What this task involves: Scan the lines below for "badge" and copy the matches.

Extracted entries:
= Beginning of Section =
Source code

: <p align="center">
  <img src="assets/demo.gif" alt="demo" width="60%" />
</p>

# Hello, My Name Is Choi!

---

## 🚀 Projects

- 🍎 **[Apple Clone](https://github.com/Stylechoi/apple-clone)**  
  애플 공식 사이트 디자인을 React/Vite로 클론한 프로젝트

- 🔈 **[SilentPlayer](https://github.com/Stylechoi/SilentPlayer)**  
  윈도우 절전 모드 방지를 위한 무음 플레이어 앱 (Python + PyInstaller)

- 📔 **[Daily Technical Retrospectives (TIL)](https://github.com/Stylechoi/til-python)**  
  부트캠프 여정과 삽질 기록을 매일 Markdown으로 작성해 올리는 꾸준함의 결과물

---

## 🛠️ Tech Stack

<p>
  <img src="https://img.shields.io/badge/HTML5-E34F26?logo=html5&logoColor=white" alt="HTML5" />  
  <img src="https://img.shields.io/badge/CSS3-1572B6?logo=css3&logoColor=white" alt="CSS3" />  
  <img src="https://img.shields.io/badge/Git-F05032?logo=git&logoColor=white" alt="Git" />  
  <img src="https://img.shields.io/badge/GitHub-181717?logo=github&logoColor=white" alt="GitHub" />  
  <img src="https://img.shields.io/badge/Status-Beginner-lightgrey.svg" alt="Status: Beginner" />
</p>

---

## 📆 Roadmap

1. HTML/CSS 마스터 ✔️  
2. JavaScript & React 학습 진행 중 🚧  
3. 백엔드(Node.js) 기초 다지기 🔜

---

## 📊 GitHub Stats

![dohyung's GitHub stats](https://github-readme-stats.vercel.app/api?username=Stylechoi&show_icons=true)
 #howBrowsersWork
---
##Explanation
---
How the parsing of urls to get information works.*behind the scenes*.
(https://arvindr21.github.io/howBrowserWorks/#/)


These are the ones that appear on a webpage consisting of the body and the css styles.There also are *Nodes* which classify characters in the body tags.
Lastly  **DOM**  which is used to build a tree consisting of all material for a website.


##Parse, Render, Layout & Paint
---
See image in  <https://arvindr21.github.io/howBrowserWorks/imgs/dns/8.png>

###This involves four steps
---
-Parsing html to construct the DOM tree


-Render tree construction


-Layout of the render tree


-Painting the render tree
= End of Section =
Response to this exercise:
  <img src="https://img.shields.io/badge/HTML5-E34F26?logo=html5&logoColor=white" alt="HTML5" />  
  <img src="https://img.shields.io/badge/CSS3-1572B6?logo=css3&logoColor=white" alt="CSS3" />  
  <img src="https://img.shields.io/badge/Git-F05032?logo=git&logoColor=white" alt="Git" />  
  <img src="https://img.shields.io/badge/GitHub-181717?logo=github&logoColor=white" alt="GitHub" />  
  <img src="https://img.shields.io/badge/Status-Beginner-lightgrey.svg" alt="Status: Beginner" />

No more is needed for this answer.